Сохатый и Жуканец сближались все более. Молодому был старый что трамплин для прыжка. А Сохатый хотел, как много думавший человек, найти, упражняясь с Жуканцем, язык и форму для передачи молодым своего опыта жизни. Всякий имеющий груз за плечами его хочет скинуть. И даже, как известно, Сократ, разболтавшись, медлил выпить цикуту. К тому же оба, Сохатый и Жуканец, с одинаковой силой, хотя каждый по-своему, увлечены были лепкой нового человека.
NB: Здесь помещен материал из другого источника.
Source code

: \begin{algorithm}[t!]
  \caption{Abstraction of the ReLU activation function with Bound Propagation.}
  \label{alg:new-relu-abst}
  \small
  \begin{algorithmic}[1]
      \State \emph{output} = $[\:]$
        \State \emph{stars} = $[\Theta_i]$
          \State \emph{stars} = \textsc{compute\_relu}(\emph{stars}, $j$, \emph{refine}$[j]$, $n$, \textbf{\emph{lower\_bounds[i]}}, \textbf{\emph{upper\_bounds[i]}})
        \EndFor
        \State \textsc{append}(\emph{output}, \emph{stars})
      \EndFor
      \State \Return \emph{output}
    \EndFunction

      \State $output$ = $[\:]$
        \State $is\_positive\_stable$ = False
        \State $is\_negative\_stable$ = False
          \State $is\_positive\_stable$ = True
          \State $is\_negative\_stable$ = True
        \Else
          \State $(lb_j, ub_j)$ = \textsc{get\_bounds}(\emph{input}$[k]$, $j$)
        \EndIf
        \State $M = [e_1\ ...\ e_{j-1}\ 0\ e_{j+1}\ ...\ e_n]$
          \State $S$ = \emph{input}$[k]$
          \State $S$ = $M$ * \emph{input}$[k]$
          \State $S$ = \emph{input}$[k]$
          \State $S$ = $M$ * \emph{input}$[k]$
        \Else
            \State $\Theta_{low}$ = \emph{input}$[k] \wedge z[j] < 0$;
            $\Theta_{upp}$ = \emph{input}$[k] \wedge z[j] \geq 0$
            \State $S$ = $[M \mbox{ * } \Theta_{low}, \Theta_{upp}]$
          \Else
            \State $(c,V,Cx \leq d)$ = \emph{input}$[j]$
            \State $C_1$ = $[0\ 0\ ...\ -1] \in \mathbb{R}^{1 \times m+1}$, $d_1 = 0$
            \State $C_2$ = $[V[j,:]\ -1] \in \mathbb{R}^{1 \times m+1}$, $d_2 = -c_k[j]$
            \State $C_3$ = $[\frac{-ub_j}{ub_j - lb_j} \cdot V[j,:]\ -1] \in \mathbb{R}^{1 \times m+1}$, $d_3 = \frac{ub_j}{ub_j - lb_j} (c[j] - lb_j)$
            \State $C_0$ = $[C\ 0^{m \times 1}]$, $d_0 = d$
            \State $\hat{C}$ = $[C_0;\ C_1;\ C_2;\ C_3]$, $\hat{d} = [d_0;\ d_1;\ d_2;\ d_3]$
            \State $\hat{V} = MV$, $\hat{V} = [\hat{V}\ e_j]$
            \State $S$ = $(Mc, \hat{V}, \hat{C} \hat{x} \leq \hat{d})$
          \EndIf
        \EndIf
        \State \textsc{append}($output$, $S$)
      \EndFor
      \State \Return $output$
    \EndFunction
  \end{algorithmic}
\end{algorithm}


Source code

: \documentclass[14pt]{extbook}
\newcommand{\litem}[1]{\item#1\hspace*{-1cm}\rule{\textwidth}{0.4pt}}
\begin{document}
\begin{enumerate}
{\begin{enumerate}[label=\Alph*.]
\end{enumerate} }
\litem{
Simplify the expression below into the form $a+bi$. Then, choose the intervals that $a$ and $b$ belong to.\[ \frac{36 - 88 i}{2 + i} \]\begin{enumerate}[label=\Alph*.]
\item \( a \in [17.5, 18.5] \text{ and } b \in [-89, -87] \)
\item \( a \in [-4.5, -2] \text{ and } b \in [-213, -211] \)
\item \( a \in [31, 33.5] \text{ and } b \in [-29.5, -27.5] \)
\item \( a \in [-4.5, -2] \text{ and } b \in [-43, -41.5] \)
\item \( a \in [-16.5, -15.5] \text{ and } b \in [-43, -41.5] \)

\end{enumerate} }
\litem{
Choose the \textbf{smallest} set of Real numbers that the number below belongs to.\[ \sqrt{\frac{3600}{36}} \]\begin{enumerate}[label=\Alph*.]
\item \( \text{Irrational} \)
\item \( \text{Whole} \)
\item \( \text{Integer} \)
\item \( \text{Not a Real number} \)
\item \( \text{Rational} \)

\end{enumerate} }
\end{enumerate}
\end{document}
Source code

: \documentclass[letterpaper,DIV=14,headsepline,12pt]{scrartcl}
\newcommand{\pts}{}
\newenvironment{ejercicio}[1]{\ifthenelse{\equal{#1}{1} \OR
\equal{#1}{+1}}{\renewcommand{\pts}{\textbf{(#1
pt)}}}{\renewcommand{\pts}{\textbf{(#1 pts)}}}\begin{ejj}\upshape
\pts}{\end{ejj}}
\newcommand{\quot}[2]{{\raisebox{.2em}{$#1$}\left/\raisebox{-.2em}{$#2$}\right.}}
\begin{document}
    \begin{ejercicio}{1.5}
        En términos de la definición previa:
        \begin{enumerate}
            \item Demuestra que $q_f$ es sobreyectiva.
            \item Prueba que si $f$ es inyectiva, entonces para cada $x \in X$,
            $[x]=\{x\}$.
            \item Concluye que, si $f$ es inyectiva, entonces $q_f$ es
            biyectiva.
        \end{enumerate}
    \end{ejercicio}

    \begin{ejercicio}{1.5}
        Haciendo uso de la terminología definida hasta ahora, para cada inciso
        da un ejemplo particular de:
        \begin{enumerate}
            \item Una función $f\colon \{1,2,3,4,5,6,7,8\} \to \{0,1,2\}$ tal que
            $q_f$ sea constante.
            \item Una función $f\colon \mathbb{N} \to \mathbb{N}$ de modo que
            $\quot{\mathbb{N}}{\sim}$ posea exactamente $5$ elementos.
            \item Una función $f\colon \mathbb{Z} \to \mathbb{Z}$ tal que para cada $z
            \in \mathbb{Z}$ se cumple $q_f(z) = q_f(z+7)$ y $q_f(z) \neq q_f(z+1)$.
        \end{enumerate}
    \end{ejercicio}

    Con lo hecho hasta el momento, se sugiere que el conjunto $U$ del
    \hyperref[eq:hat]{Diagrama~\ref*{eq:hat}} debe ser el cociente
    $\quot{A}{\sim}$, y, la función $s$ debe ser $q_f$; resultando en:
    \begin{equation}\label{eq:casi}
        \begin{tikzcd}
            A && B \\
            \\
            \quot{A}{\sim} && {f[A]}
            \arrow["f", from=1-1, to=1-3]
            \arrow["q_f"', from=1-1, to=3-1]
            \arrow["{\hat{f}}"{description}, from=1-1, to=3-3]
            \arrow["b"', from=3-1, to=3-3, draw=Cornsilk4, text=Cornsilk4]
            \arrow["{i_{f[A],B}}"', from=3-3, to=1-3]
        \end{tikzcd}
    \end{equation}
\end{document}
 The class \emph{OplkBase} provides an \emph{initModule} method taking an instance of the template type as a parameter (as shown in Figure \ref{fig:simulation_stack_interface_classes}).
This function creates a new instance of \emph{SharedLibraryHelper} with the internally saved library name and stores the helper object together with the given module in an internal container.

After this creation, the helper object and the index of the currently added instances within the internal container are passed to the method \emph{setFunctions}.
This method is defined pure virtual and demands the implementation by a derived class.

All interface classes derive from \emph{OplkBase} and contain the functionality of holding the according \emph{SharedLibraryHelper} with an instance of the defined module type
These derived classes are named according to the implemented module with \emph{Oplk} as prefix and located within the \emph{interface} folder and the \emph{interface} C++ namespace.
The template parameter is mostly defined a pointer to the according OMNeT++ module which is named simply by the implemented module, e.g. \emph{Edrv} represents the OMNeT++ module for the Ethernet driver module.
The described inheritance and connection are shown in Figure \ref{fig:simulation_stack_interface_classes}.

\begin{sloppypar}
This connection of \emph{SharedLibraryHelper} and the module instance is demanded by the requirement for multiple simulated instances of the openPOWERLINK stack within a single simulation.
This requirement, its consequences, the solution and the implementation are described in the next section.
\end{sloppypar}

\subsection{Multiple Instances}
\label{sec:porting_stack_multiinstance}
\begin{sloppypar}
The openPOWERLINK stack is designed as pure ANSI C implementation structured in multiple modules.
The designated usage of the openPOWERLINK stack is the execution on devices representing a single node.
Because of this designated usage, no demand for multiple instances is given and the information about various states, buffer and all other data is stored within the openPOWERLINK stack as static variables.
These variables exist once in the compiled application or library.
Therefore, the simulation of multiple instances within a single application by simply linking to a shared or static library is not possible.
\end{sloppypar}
То, что говорил Жуканец о непременной перестройке всего внутреннего как естественном следствии упорядочения быта внешнего, было, конечно, убедительно, но отодвигалось на далекие времена. То же, что надумано было Сохатым, казалось ему, могло перестраивать человека немедленно, пока он еще не имел ни достаточной жилплощади, ни мануфактуры, ни той пресловутой «курицы», которая при социализме воплотившемся даст чудесный навар супу каждого гражданина.
Беседы шли в комнате у Сохатого. Жуканец, как водилось, сидя с ногами на окне, милостиво слушал, дымил махрой и напоминал от времени до времени уговор — говорить на конкретном материале.
Сохатый старался.
— Вообрази, — сказал он, — я когда-то видал человека, загипнотизированного, из которого гипнотизер вывел публично чувствительность — ни больше ни меньше как в скатерть, покрывавшую стол. Когда он колол эту скатерть иглой, человек корчился от боли, когда же он колол самого человека, то скатерть хотя не морщилась и молчала, но нимало не страдал и человек. Значит, способность к экстериоризированию как потенция есть у всякого. В организациях же творческих она в избытке. Иллюстрациями сверхличных увлечений разнообразных творцов кишит история всех времен и народов, начиная с пресловутой «эврики» Архимеда, когда окончательно оформившийся в его мысли закон об удельном весе заставил его выпрыгнуть вон из ванны и, как мать родила, пронестись по Афинам.